“Porque un momento será su ira, pero su favor dura toda la vida. Por la noche durará el lloro, y a la mañana vendrá la alegría.”
Salmos 30:5 RVR1960
Contrario a lo que creen la mayoría de los cristianos, aunque Dios nos perdona cuando pecamos, también nos disciplina. Si no lo hiciese así, no sería justo, ni se comportaría como Padre que disciplina a los hijos que ama. En efecto somos perdonados cuando nos arrepentimos genuinamente, pero también recibimos castigo a consecuencia de la desobediencia.

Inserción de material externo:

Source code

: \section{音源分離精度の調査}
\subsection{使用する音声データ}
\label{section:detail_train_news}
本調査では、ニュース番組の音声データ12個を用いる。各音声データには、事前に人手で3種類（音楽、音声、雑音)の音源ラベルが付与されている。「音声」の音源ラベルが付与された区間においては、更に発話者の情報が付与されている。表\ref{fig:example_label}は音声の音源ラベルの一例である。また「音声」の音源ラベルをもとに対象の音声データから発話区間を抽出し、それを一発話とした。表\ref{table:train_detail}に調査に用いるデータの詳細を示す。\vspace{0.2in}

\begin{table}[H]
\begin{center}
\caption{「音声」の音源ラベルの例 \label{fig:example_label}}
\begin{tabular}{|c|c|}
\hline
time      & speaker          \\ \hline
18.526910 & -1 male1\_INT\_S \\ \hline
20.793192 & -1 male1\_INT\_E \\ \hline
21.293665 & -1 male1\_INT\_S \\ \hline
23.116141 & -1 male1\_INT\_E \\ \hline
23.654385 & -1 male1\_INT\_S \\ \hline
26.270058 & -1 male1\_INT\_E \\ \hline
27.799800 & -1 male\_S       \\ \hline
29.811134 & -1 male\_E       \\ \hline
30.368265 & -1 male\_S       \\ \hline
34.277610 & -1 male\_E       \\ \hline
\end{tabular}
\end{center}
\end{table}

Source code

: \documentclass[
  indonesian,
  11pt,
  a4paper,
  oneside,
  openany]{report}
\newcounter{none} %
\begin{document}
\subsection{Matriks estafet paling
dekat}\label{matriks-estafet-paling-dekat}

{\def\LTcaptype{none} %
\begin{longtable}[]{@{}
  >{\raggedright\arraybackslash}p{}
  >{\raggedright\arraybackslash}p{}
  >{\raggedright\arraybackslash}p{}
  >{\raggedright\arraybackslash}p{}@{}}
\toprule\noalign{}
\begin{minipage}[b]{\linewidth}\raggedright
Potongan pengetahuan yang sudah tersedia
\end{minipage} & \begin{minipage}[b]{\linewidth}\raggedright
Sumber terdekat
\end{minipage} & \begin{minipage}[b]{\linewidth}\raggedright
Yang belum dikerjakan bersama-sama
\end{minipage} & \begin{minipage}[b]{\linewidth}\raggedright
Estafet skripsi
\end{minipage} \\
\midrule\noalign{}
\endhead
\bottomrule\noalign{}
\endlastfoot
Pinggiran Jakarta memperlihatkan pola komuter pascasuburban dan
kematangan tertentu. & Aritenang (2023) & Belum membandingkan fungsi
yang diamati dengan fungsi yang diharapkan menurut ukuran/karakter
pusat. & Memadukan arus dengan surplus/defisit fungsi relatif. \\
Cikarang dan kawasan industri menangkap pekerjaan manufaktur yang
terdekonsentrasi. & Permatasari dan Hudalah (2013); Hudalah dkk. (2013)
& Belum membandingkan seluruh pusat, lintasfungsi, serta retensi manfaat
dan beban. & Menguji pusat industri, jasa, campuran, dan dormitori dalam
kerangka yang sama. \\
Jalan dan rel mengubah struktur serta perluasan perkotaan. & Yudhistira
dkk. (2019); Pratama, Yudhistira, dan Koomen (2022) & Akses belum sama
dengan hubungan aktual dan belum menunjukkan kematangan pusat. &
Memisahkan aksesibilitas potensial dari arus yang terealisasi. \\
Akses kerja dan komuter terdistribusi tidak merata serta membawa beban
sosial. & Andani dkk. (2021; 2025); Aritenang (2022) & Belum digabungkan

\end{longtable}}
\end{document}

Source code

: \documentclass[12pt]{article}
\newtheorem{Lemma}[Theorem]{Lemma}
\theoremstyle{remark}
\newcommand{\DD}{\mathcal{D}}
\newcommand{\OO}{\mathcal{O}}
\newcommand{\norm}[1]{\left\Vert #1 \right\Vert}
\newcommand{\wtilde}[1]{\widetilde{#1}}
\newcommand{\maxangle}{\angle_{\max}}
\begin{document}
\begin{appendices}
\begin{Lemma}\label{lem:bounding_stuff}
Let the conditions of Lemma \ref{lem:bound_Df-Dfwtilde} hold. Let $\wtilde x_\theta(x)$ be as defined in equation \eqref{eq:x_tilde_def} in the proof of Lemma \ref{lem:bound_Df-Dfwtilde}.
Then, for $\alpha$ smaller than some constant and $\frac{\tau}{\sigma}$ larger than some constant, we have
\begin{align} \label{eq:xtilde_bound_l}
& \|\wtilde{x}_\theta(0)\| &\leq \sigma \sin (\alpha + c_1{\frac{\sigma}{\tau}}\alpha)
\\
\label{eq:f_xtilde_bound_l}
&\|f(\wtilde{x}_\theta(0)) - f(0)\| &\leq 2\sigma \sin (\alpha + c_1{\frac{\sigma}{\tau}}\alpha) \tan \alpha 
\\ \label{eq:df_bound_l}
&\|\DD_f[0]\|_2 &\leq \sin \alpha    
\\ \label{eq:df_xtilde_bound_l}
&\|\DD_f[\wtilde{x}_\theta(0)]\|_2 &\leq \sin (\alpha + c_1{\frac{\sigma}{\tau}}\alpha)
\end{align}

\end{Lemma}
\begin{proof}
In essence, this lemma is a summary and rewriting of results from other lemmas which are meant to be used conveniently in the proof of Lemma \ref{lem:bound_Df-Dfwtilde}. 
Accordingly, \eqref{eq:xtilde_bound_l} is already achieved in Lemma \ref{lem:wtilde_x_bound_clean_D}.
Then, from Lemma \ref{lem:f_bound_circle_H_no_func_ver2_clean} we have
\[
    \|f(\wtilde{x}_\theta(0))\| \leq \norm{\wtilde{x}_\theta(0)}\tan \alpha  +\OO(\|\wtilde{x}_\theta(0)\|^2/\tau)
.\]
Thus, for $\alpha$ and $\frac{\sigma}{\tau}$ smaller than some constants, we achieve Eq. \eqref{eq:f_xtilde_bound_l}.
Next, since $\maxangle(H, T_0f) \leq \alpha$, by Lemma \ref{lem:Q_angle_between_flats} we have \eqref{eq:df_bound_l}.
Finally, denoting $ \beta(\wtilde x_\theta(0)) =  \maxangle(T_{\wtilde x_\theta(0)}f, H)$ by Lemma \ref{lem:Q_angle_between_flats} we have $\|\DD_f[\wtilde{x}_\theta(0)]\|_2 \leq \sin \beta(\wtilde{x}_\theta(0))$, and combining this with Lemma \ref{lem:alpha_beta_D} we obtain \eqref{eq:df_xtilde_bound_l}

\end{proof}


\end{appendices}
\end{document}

Sin embargo, el salmista dice, acerca de la naturaleza de Dios: Un momento será su ira, pero su favor dura toda la vida. Por la noche durará el lloro, y a la mañana vendrá la alegría. Cuando comparamos la duración del castigo recibido con el tiempo que el Todopoderoso nos es favorable, entonces solo podemos decir que su ira dura un momento. Aun cuando estemos expuestos a ella durante todo un año, comparando que nos espera una eternidad bajo su cuidado, ni siquiera puede ser tomado en cuenta. Verdaderamente puede doler el ser disciplinados, pero nuestro Padre no es injusto ni cruel, ni tampoco guarda rencor. Esta falta no se nos tomará en cuenta, y continuaremos teniendo de Él protección, provisión, guía, ayuda, paz, misericordia y salvación.
Si nos encontramos en una etapa difícil de nuestra vida por haber pecado, tengamos en cuenta que Dios mismo nos da fuerzas para salir de esta situación. Llenémonos de paciencia, pues después de este tiempo pasajero, seguiremos disfrutando del favor del Altísimo en cada aspecto de nuestra vida.